About this task:
The records below hold a stretch from the line with "Gracias a ella" through the line with "desplázalo hacia arriba"; return exactly those lines, ends included, and nothing more.

Extracted material:
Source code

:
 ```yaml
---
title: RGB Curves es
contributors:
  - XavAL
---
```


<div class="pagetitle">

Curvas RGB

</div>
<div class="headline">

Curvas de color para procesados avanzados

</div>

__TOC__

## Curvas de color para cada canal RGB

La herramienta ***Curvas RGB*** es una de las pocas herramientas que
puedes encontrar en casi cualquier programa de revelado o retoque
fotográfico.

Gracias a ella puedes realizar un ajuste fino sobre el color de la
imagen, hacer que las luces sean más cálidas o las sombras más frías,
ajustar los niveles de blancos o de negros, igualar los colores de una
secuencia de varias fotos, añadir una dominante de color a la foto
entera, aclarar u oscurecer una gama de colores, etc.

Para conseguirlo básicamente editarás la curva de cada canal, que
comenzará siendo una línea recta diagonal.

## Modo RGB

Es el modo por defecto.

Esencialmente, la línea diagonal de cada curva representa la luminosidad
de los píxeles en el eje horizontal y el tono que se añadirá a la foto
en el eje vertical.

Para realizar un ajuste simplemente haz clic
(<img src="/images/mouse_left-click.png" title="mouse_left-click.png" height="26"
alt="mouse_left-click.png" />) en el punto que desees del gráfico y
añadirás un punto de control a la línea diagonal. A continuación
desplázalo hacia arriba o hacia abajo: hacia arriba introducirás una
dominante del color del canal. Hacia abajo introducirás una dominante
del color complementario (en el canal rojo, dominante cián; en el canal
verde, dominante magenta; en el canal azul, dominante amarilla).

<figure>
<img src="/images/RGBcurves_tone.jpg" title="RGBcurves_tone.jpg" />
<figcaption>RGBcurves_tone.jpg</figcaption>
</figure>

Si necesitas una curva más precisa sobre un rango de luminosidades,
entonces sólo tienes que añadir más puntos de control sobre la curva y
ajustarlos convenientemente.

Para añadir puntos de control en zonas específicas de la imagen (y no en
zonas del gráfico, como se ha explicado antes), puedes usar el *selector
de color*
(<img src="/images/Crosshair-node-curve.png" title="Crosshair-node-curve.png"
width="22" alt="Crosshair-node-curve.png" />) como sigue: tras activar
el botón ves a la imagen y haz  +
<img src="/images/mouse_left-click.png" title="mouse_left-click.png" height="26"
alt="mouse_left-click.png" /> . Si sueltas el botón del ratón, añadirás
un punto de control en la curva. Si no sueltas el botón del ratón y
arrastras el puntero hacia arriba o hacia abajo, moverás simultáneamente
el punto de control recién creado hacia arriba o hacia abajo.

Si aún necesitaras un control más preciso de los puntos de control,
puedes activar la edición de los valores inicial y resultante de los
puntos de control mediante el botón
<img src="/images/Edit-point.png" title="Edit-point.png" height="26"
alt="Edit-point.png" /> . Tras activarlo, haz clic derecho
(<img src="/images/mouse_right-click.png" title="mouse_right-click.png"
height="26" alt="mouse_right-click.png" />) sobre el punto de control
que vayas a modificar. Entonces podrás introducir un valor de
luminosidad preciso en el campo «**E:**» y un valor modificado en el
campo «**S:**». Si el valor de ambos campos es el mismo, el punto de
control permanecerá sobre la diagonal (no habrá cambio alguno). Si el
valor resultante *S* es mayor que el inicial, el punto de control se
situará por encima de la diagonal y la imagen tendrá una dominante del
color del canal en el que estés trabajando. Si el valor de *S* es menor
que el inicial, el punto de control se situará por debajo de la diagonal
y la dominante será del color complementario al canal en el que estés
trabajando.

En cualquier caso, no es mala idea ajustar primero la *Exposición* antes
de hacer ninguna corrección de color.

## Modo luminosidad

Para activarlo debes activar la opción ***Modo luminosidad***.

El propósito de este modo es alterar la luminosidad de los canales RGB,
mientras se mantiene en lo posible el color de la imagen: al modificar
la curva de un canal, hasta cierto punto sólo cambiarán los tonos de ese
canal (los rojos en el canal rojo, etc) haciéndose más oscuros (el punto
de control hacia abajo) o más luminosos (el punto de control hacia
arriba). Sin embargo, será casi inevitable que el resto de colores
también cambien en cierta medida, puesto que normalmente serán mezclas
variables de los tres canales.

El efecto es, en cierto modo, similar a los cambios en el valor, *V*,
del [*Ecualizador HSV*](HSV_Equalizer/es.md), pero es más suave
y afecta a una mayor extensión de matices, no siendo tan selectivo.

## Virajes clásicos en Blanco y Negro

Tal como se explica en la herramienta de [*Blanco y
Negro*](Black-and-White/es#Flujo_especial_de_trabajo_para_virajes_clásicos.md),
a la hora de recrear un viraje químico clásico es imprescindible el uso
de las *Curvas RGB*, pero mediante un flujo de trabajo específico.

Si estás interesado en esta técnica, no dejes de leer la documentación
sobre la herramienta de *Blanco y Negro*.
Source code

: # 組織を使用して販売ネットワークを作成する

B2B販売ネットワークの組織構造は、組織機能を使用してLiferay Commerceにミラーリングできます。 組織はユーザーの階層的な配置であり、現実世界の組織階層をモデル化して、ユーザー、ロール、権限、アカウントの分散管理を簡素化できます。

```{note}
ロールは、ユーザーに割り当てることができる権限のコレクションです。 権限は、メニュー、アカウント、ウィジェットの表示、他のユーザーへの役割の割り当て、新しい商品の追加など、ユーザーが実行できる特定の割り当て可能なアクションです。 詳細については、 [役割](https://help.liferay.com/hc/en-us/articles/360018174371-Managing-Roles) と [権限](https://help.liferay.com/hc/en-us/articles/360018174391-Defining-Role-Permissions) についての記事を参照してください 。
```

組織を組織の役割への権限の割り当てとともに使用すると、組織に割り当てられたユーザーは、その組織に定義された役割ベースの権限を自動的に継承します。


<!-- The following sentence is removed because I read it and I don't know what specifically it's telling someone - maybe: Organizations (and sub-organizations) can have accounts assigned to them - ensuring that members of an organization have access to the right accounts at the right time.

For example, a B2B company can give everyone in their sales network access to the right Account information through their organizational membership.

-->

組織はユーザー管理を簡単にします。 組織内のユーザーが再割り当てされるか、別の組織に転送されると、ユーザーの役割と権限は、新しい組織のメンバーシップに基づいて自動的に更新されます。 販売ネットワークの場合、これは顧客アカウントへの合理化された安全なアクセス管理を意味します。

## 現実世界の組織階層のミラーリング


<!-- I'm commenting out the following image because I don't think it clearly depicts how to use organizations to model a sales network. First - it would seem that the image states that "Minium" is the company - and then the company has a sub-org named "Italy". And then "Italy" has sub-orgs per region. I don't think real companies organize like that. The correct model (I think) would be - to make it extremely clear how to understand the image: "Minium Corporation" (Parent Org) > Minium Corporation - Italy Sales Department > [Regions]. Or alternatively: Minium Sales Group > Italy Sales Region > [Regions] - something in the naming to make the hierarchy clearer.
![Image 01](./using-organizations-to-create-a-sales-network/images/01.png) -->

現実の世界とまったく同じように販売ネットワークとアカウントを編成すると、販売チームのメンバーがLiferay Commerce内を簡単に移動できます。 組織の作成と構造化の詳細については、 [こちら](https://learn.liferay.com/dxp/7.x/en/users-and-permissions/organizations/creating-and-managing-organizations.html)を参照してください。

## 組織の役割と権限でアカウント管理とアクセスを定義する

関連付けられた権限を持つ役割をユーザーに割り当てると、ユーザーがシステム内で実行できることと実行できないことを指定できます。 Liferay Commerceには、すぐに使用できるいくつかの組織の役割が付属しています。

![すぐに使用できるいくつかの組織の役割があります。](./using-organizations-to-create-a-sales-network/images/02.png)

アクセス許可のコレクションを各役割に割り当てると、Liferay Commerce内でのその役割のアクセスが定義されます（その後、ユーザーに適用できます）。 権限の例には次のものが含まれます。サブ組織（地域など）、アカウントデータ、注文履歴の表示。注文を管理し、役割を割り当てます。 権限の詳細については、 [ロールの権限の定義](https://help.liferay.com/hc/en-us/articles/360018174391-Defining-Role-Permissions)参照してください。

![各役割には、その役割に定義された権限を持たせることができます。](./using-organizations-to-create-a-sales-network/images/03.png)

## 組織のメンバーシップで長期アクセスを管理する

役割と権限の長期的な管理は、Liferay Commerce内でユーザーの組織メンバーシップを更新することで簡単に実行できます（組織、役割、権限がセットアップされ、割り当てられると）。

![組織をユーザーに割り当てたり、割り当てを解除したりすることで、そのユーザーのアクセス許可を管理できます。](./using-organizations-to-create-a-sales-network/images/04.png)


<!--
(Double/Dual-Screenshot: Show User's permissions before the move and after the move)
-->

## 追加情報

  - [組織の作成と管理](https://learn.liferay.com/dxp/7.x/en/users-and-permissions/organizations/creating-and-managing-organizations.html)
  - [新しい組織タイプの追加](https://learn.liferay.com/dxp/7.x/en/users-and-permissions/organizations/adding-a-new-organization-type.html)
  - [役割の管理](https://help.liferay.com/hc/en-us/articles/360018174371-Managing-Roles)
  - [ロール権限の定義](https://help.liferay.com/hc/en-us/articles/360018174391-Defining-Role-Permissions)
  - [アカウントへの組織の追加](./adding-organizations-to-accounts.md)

Written solution:
Gracias a ella puedes realizar un ajuste fino sobre el color de la
imagen, hacer que las luces sean más cálidas o las sombras más frías,
ajustar los niveles de blancos o de negros, igualar los colores de una
secuencia de varias fotos, añadir una dominante de color a la foto
entera, aclarar u oscurecer una gama de colores, etc.

Para conseguirlo básicamente editarás la curva de cada canal, que
comenzará siendo una línea recta diagonal.

## Modo RGB

Es el modo por defecto.

Esencialmente, la línea diagonal de cada curva representa la luminosidad
de los píxeles en el eje horizontal y el tono que se añadirá a la foto
en el eje vertical.

Para realizar un ajuste simplemente haz clic
(<img src="/images/mouse_left-click.png" title="mouse_left-click.png" height="26"
alt="mouse_left-click.png" />) en el punto que desees del gráfico y
añadirás un punto de control a la línea diagonal. A continuación
desplázalo hacia arriba o hacia abajo: hacia arriba introducirás una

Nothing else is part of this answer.